2人とも生活リスクを考えれば、同じ独り暮らしでも、不便な被災地より盛岡を選ぶのは自然です。さらに、大槌町の自宅を失い、娘が住む盛岡に避難した80代の女性は、今は独り暮らしです。親戚を17人も亡くしたため、地元で頼れる人はほとんどいません。自宅は災害危険区域に指定されて家の新築は禁止され、健康不安もあります。盛岡に住む以外、現実的な選択肢はない状況です。

「何を見ても、思い出して泣いてしまうのね。自分のお庭にあった花と同じ花を見ると、ググッとくるのね。でも、引っ越してまだ荷物も落ち着かない時に、ここ(盛岡)の方々が私たちを呼んでくれて、寿司をとって、近くの会館でごちそうになって…。その後もお茶会とか開いてくれて、一緒にやっているうちに、街なかですれ違っても言葉をかけてくれて、楽しくやっています。7年経ってもふるさとは恋しいです。でも盛岡人のハートの熱さに、本当に、本当に感謝しています」

女性たちはみな、1人になると、つい戻りたいと思ってしまうそうです。私と同郷の石巻の女性は、取材が終わって帰る際、“自分も連れて行ってほしい”と冗談交じりに言いました。そんな皆さんを優しく支え、いつも励ましている盛岡の地元住民の方々には、本当に頭が下がります。 また、市内にある産直施設では、たこ焼きなどを売る店を訪ねました。70代の店主は、宮城県山元町(やまもとちょう)で被災し、息子がいる盛岡へ避難した男性です。以前は盛岡八幡宮の前で、神社の祭礼日に営業していましたが、今は常設のテントで営業しています。すっかり常連客がつき、商売も安定しているため、これから宮城に戻り、ゼロから商売を立ち上げるのは、年齢的にも大きなリスクです。
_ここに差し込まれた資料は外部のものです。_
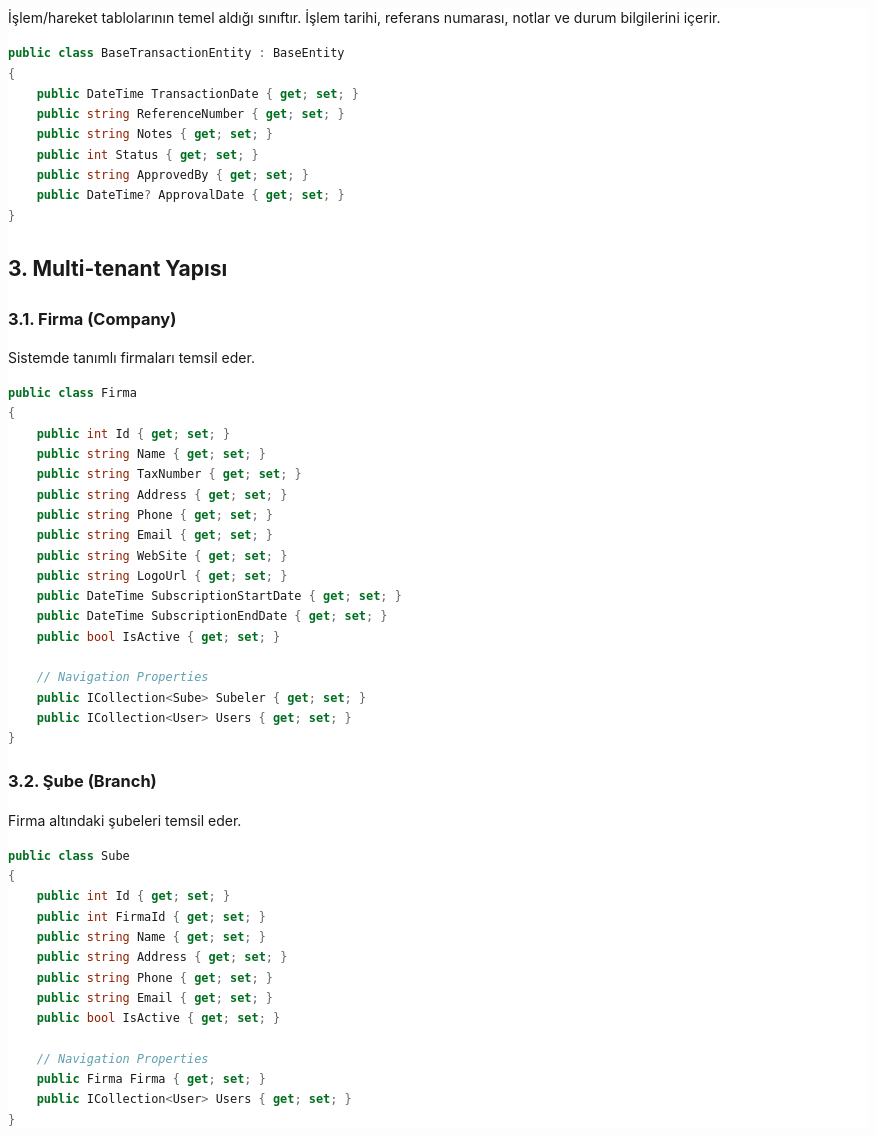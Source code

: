 İşlem/hareket tablolarının temel aldığı sınıftır. İşlem tarihi, referans numarası, notlar ve durum bilgilerini içerir.

```csharp
public class BaseTransactionEntity : BaseEntity
{
    public DateTime TransactionDate { get; set; }
    public string ReferenceNumber { get; set; }
    public string Notes { get; set; }
    public int Status { get; set; }
    public string ApprovedBy { get; set; }
    public DateTime? ApprovalDate { get; set; }
}
```

## 3. Multi-tenant Yapısı

### 3.1. Firma (Company)

Sistemde tanımlı firmaları temsil eder.

```csharp
public class Firma
{
    public int Id { get; set; }
    public string Name { get; set; }
    public string TaxNumber { get; set; }
    public string Address { get; set; }
    public string Phone { get; set; }
    public string Email { get; set; }
    public string WebSite { get; set; }
    public string LogoUrl { get; set; }
    public DateTime SubscriptionStartDate { get; set; }
    public DateTime SubscriptionEndDate { get; set; }
    public bool IsActive { get; set; }
    
    // Navigation Properties
    public ICollection<Sube> Subeler { get; set; }
    public ICollection<User> Users { get; set; }
}
```

### 3.2. Şube (Branch)

Firma altındaki şubeleri temsil eder.

```csharp
public class Sube
{
    public int Id { get; set; }
    public int FirmaId { get; set; }
    public string Name { get; set; }
    public string Address { get; set; }
    public string Phone { get; set; }
    public string Email { get; set; }
    public bool IsActive { get; set; }
    
    // Navigation Properties
    public Firma Firma { get; set; }
    public ICollection<User> Users { get; set; }
}
```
「人生がすっかり変わったことは、変わったね。まさか盛岡に住むなんて考えられなかったことだし、こういう店で生活を立てることも…年金とこの商売で、何とか生活できるって感じだね。盛岡は寒さより人間味があって、あったかさの方が多いかな。岩手山の見える所に家を建てるのが夢なんだよね。戻りたいって、迷う時もあるのよ。でも、今さらあっちに土地を求めなきゃいけないし、知り合いがこっちにも増えたから、“こういう縁があったんだべな”と思って、岩手に落ち着こうかなと思います」

ちなみに盛岡市には、市内へ避難した人を支援する“もりおか復興支援センター”という組織があります。ちょうど取材期間中、津波で流された写真などを集め、持ち主に返却する会が行われていました。

12月1日放送「岩手県 内陸避難者」

実はこの会には、震災当時たまたま転勤などで沿岸部に住んでいた人も足を運んでいます。近郊の矢巾町(やはばちょう)に住む30代の女性は、当時は釜石市(かまいしし)で働いていました。

「家も全壊で、家財もなくした状態だったので、震災で“思い出したくない”って振り返らなかったのが、写真を見て少し過去を振り返ったり、それを糧に前に進もうと思うことはあるかと思いますね」

女性は自分の小学生時代の写真などを引き取り、自分の過去を取り戻した感じだと笑いました。